You likely see my point in all this.
If the MCU adopts the pre-KLH rendition of Kraven casting a black actor won’t really be a problem as his ethnicity is mostly irrelevant to the character.
However if they MCU adopts the post-KLH Kraven then casting a black actor would be a problem as his Russian aristocratic heritage is inherently vital to who this rendition of Kraven is; and unless I am very much mistaken there were no black Russian aristocrats.***
The question then becomes which version should the MCU adopt.
And frankly the answer should be pretty obvious. Even if you wouldn’t commit to a Kraven’s Last Hunt story specifically the post-KLH rendition of Kraven informed by his Russian heritage has proven itself inherently more dramatically compelling and effective. Pre-KLH Kraven is really just a gimmick villain with little substance, making him a Wakandan might improve upon that to an extent but why bother when the comics already have a more compelling version of the character to drawn from. Making him a Wakandan also perpetuates a systemic issue with MCU Spider-Man, that his corner of the MCU is dictated more by the wider MCU than...well...Spider-Man himself.
If you examine most of the Phase 1 movies, or in fact most of the MCU origin films you will see that most everything in them is built around and flows from the central character. Captain America the First Avenger might use Asgardian technology as a plot device, but fundamentally the movie revolves around Steve Rogers and everything is first and foremost connected to him. Same thing with Thor 2011 and Iron Man 2008 and Doctor Strange 2016.
The Spider-Man films have been this weird exception to the rule as Spider-Man himself and his world has to a very large extent revolved around other characters or the wider MCU, typically Iron Man or Iron Man associated elements. Case in point both of his villains’ have been designed as dark reflections of Iron Man and their motivates stemming from him, their ultimate plan revolving around the acquiring of his technology. If MCU Kraven is a Wakandan and uses Wakandan technology, and presumably will be motivated due to factors connected to Wakanda, we might be not be usuing Iron Man elements but the underlying problem would remain the same.
It’s Spider-Man’s characters and Spider-Man’s world essentially filtered through the lens of the MCU rather than organically integrated  within the MCU. It is allowing the MCU to lead and dictate the character and his world rather than reconciling the creative integrity of the latter within the pre-established world of the MCU.

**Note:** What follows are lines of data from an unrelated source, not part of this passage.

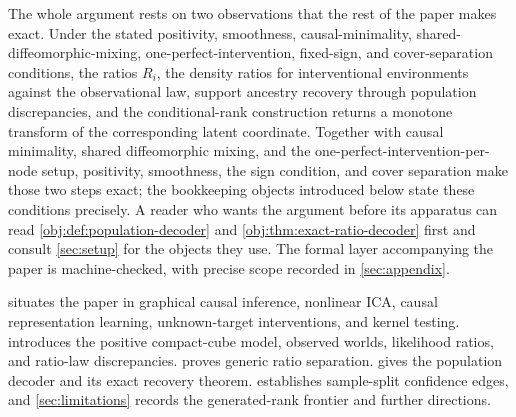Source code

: The whole argument rests on two observations that the rest of the paper makes exact. Under the stated positivity, smoothness, causal-minimality, shared-diffeomorphic-mixing, one-perfect-intervention, fixed-sign, and cover-separation conditions, the ratios \(R_i\), the density ratios for interventional environments against the observational law, support ancestry recovery through population discrepancies, and the conditional-rank construction returns a monotone transform of the corresponding latent coordinate. Together with causal minimality, shared diffeomorphic mixing, and the one-perfect-intervention-per-node setup, positivity, smoothness, the sign condition, and cover separation make those two steps exact; the bookkeeping objects introduced below state these conditions precisely. A reader who wants the argument before its apparatus can read \cref{obj:def:population-decoder} and \cref{obj:thm:exact-ratio-decoder} first and consult \cref{sec:setup} for the objects they use. The formal layer accompanying the paper is machine-checked, with precise scope recorded in \cref{sec:appendix}.

 situates the paper in graphical causal inference, nonlinear ICA, causal representation learning, unknown-target interventions, and kernel testing.  introduces the positive compact-cube model, observed worlds, likelihood ratios, and ratio-law discrepancies.  proves generic ratio separation.  gives the population decoder and its exact recovery theorem.  establishes sample-split confidence edges, and \cref{sec:limitations} records the generated-rank frontier and further directions.
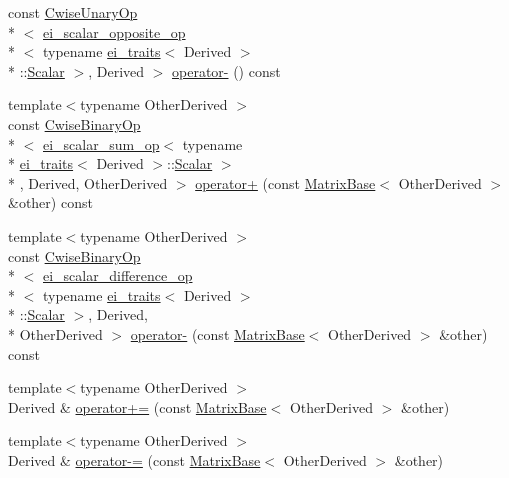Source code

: \begin{DoxyCompactItemize}
const \hyperlink{class_cwise_unary_op}{Cwise\-Unary\-Op}\\*
$<$ \hyperlink{structei__scalar__opposite__op}{ei\-\_\-scalar\-\_\-opposite\-\_\-op}\\*
$<$ typename \hyperlink{structei__traits}{ei\-\_\-traits}$<$ Derived $>$\\*
\-::\hyperlink{class_matrix_base_a625df8339dc2d816cbc0fd66e7dadaf5}{Scalar} $>$, Derived $>$ \hyperlink{class_matrix_base_af3aa6c8c1fba1da61e49bca0512f781d}{operator-\/} () const 
\item 
{\footnotesize template$<$typename Other\-Derived $>$ }\\const \hyperlink{class_cwise_binary_op}{Cwise\-Binary\-Op}\\*
$<$ \hyperlink{structei__scalar__sum__op}{ei\-\_\-scalar\-\_\-sum\-\_\-op}$<$ typename \\*
\hyperlink{structei__traits}{ei\-\_\-traits}$<$ Derived $>$\-::\hyperlink{class_matrix_base_a625df8339dc2d816cbc0fd66e7dadaf5}{Scalar} $>$\\*
, Derived, Other\-Derived $>$ \hyperlink{class_matrix_base_a8d295cd832cd4c42a947558e1297e19a}{operator+} (const \hyperlink{class_matrix_base}{Matrix\-Base}$<$ Other\-Derived $>$ \&other) const 
\item 
{\footnotesize template$<$typename Other\-Derived $>$ }\\const \hyperlink{class_cwise_binary_op}{Cwise\-Binary\-Op}\\*
$<$ \hyperlink{structei__scalar__difference__op}{ei\-\_\-scalar\-\_\-difference\-\_\-op}\\*
$<$ typename \hyperlink{structei__traits}{ei\-\_\-traits}$<$ Derived $>$\\*
\-::\hyperlink{class_matrix_base_a625df8339dc2d816cbc0fd66e7dadaf5}{Scalar} $>$, Derived, \\*
Other\-Derived $>$ \hyperlink{class_matrix_base_a8f6e447daaacca41386e0c79ca0bfbbc}{operator-\/} (const \hyperlink{class_matrix_base}{Matrix\-Base}$<$ Other\-Derived $>$ \&other) const 
\item 
{\footnotesize template$<$typename Other\-Derived $>$ }\\Derived \& \hyperlink{class_matrix_base_a11130398cd1d288ec5c6a62fc06f95f2}{operator+=} (const \hyperlink{class_matrix_base}{Matrix\-Base}$<$ Other\-Derived $>$ \&other)
\item 
{\footnotesize template$<$typename Other\-Derived $>$ }\\Derived \& \hyperlink{class_matrix_base_acfe346a7989d57588f9f07d95f375ff4}{operator-\/=} (const \hyperlink{class_matrix_base}{Matrix\-Base}$<$ Other\-Derived $>$ \&other)

\end{DoxyCompactItemize}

*A fact likely established either because the Chameleon was Russian recruited Kraven and/or in the 1960s Russian was shorthand for villain.
**I should also note that DeMatteis explained that the source of Kraven’s powers alter retarded his aging hence he could look so young in spite of being born before 1917. This was revealed alongside the fact his origins date back to 1917.  
***I’d also add that his dynamic with the Chameleon, already established in the MCU with an Eastern European flavour, (though his skillset means you need not be constrained by that) would be inherently different (and inherently lesser frankly) if he is neither Kraven’s brother nor his lower class punching bag. So far in the MCU (and Black Panther fans will need to tell me if this is also true in the comics) apart from the royal family there doesn’t seem to be a class system in Wakanda wherein there is anything akin to an aristocracy. One might even argue the lack of one would fit with the notion of it being so advanced.